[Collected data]
--------
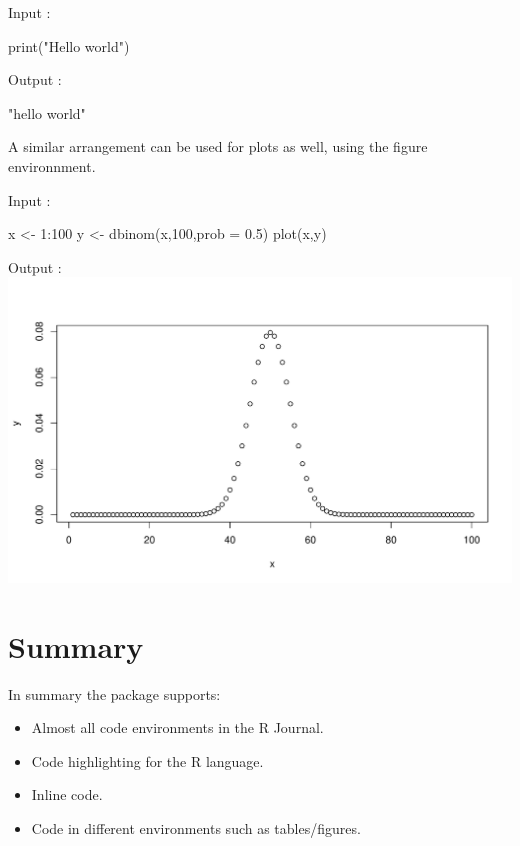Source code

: \begin{Schunk}
Input :
\begin{Sinput}
print("Hello world")
\end{Sinput}
Output :
\begin{Soutput}
[1] "hello world"
\end{Soutput}
\end{Schunk}

A similar arrangement can be used for plots as well, using the figure environnment.

\begin{Schunk}
Input :
\begin{Sinput}
x <- 1:100
y <- dbinom(x,100,prob = 0.5)
plot(x,y)
\end{Sinput}
Output :\\
\includegraphics[width=1\textwidth]{binom}
\end{Schunk}


\section{Summary}

In summary the  package supports:
\begin{itemize}
\item Almost all code environments in the R Journal.
\item Code highlighting for the R language.
\item Inline code.
\item Code in different environments such as tables/figures.
\end{itemize}



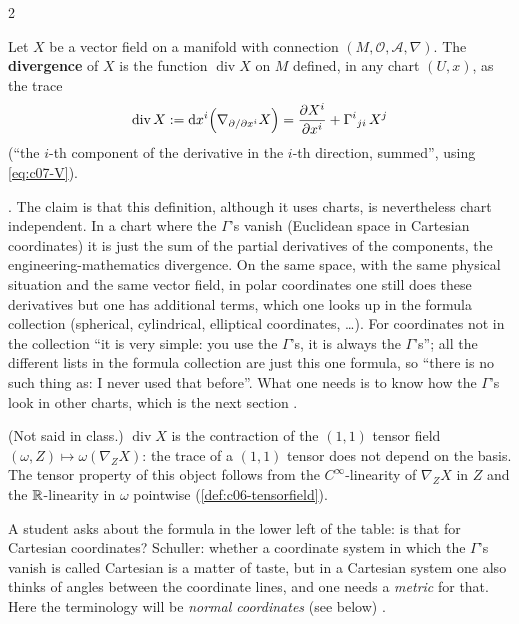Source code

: \begin{paracol}{2}
\begin{definition}\label{def:c07-div}
Let $X$ be a vector field on a manifold with connection $(M,\mathcal O,\mathcal A,\nabla)$. The \textbf{divergence} of $X$ is the function $\operatorname{div}X$ on $M$ defined, in any chart $(U,x)$, as the trace
\[
  \operatorname{div}X:=\mathrm dx^i\Bigl(\nabla_{\partial/\partial x^i}X\Bigr)=\frac{\partial X^i}{\partial x^i}+\Gamma^i{}_{ji}\,X^j
\]
(``the $i$-th component of the derivative in the $i$-th direction, summed'', using \cref{eq:c07-V}).
\end{definition}
.
The claim is that this definition, although it uses charts, is nevertheless chart independent. In a chart where the $\Gamma$'s vanish (Euclidean space in Cartesian coordinates) it is just the sum of the partial derivatives of the components, the engineering-mathematics divergence. On the same space, with the same physical situation and the same vector field, in polar coordinates one still does these derivatives but one has additional terms, which one looks up in the formula collection (spherical, cylindrical, elliptical coordinates, \dots). For coordinates not in the collection ``it is very simple: you use the $\Gamma$'s, it is always the $\Gamma$'s''; all the different lists in the formula collection are just this one formula, so ``there is no such thing as: I never used that before''. What one needs is to know how the $\Gamma$'s look in other charts, which is the next section
.
\begin{coursenote}
(Not said in class.) $\operatorname{div}X$ is the contraction of the $(1,1)$ tensor field $(\omega,Z)\mapsto\omega(\nabla_ZX)$: the trace of a $(1,1)$ tensor does not depend on the basis. The tensor property of this object follows from the $C^\infty$-linearity of $\nabla_ZX$ in $Z$ and the $\mathbb{R}$-linearity in $\omega$ pointwise (\cref{def:c06-tensorfield}).
\end{coursenote}
\begin{coursenote}
A student asks about the formula in the lower left of the table: is that for Cartesian coordinates? Schuller: whether a coordinate system in which the $\Gamma$'s vanish is called Cartesian is a matter of taste, but in a Cartesian system one also thinks of angles between the coordinate lines, and one needs a \emph{metric} for that. Here the terminology will be \emph{normal coordinates} (see below)
.
\end{coursenote}


\end{paracol}
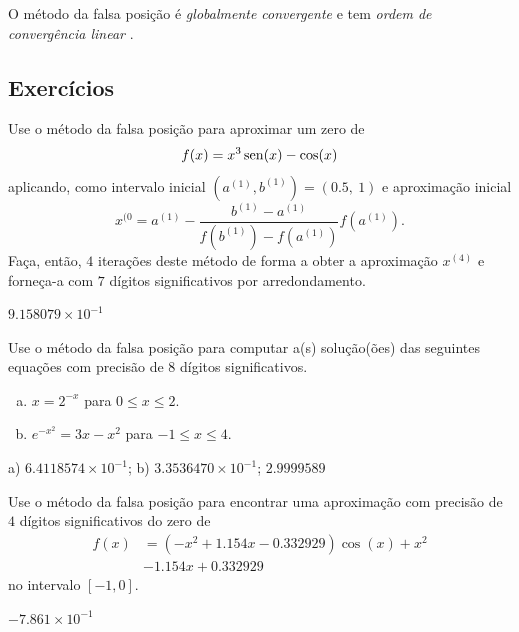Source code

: \begin{obs}
  O método da falsa posição é \emph{globalmente convergente} e tem \emph{ordem de convergência linear} \cite[Seção 8.3]{Ralston2001a}.
\end{obs}

\subsection{Exercícios}

\begin{exer}
  Use o método da falsa posição para aproximar um zero de
  \begin{equation}
    f(x) = x^3\operatorname{sen}(x)-\cos(x)
  \end{equation}
  aplicando, como intervalo inicial $(a^{(1)}, b^{(1)}) = (0.5, ~1)$ e aproximação inicial
  \begin{equation}
    x^{(0} = a^{(1)} - \frac{b^{(1)}-a^{(1)}}{f(b^{(1)})-f(a^{(1)})}f(a^{(1)}).
  \end{equation}
  Faça, então, $4$ iterações deste método de forma a obter a aproximação $x^{(4)}$ e forneça-a com $7$ dígitos significativos por arredondamento.
\end{exer}
\begin{resp}
  $9.158079\times 10^{-1}$
\end{resp}

\begin{exer}
  Use o método da falsa posição para computar a(s) solução(ões) das seguintes equações com precisão de 8 dígitos significativos.
  \begin{enumerate}[a)]
  \item $x = 2^{-x}$ para $0\leq x \leq 2$.
  \item $e^{-x^2} = 3x - x^2$ para $-1\leq x\leq 4$.
  \end{enumerate}
\end{exer}
\begin{resp}
  a) $6.4118574\times 10^{-1}$; b) $3.3536470\times 10^{-1}$; $2.9999589$
\end{resp}

\begin{exer}
  Use o método da falsa posição para encontrar uma aproximação com precisão de $4$ dígitos significativos do zero de 
  \begin{equation}
    \begin{aligned}
      f(x) &= (-x^2+1.154x-0.332929)\cos(x) + x^2 \\
           &- 1.154x + 0.332929
    \end{aligned}
\end{equation}
  no intervalo $[-1, 0]$.
\end{exer}
\begin{resp}
  $-7.861\times 10^{-1}$
\end{resp}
--------
* [Exercise description]: From the data above, reproduce word for word the lines running from the line with "y <- dbinom(x,100,prob = 0.5)" to the line with "such as tables/figures.", ends included.

* [Exercise answer]:
y <- dbinom(x,100,prob = 0.5)
plot(x,y)
\end{Sinput}
Output :\\
\includegraphics[width=1\textwidth]{binom}
\end{Schunk}


\section{Summary}

In summary the  package supports:
\begin{itemize}
\item Almost all code environments in the R Journal.
\item Code highlighting for the R language.
\item Inline code.
\item Code in different environments such as tables/figures.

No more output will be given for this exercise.